SOURCE DATA:
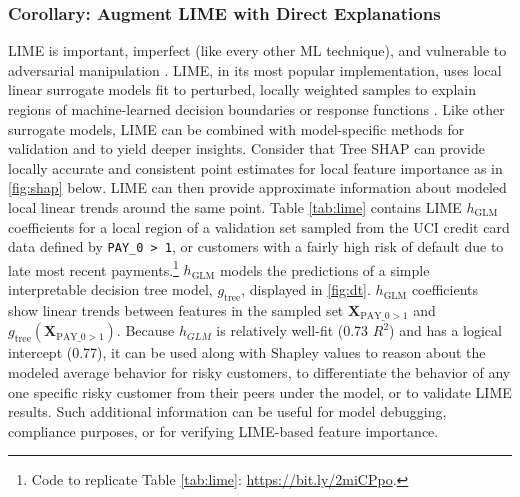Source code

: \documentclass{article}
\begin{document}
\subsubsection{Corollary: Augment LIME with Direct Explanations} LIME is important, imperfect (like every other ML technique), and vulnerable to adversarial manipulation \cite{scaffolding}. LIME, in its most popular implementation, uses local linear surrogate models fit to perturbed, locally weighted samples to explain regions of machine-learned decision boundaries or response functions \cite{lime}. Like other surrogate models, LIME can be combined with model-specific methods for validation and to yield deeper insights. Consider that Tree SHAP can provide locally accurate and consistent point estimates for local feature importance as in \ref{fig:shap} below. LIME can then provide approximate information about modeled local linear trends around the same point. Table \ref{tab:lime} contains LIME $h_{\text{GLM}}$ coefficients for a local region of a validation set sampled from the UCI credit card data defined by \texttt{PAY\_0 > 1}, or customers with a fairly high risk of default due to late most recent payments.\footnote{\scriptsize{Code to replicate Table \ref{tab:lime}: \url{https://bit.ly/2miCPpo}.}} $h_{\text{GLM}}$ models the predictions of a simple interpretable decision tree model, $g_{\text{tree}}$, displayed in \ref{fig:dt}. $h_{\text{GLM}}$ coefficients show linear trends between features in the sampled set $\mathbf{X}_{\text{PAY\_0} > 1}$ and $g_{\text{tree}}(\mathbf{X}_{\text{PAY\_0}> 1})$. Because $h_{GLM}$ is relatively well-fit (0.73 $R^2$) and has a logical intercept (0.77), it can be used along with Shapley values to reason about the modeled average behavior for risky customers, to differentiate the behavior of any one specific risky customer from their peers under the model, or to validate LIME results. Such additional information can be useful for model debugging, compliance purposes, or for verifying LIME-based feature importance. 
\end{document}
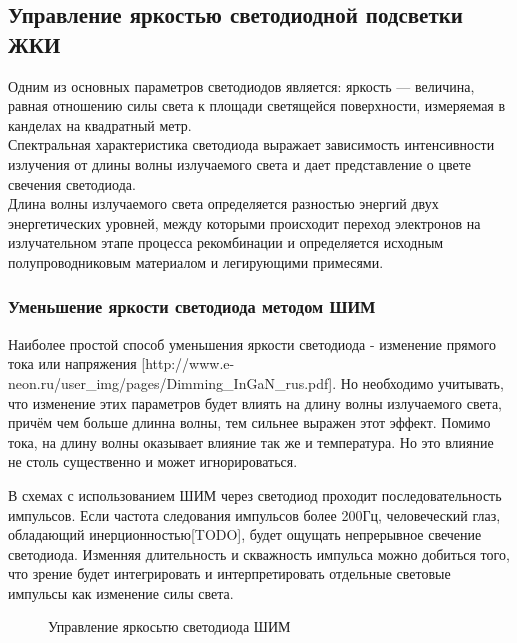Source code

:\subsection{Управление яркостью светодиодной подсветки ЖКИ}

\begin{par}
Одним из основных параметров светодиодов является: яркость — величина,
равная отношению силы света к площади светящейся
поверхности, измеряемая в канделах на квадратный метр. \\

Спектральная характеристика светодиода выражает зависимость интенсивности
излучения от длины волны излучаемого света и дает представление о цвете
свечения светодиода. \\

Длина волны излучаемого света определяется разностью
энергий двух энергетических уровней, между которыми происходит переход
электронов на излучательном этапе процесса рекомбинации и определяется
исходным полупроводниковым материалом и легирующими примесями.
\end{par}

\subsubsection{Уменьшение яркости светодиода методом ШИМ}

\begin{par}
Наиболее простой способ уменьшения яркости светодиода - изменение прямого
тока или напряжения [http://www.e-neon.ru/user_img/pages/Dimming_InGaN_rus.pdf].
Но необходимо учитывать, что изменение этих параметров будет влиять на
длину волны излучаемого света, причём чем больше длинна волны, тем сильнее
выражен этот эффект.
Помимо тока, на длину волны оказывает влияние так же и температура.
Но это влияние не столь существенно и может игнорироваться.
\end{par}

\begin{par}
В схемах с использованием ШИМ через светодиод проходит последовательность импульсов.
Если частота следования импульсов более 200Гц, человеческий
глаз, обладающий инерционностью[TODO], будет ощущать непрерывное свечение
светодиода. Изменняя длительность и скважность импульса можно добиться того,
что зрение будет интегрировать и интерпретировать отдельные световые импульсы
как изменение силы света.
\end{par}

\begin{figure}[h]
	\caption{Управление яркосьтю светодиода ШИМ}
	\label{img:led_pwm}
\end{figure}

* * *

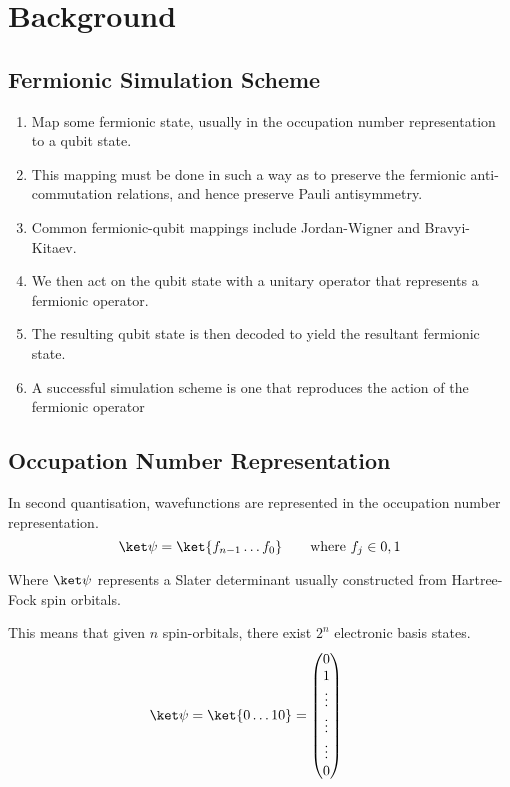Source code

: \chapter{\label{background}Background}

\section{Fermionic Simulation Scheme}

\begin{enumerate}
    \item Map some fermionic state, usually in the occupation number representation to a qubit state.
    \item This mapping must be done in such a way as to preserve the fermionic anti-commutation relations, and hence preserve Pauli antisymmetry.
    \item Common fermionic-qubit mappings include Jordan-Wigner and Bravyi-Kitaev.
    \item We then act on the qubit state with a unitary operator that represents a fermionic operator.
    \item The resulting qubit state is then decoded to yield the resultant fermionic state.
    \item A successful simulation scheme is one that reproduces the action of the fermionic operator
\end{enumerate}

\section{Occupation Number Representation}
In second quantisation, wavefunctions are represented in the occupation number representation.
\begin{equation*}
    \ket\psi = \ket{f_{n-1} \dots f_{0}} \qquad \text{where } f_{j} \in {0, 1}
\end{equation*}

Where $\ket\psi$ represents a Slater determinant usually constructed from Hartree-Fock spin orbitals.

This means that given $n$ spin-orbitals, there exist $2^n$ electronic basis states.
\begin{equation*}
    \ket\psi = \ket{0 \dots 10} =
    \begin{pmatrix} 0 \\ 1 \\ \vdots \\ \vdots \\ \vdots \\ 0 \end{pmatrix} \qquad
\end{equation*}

TASK TO CARRY OUT: Working through the records, find each line containing the word "Управление" and copy it.

EXPECTED ANSWER:
:\subsection{Управление яркостью светодиодной подсветки ЖКИ}
	\caption{Управление яркосьтю светодиода ШИМ}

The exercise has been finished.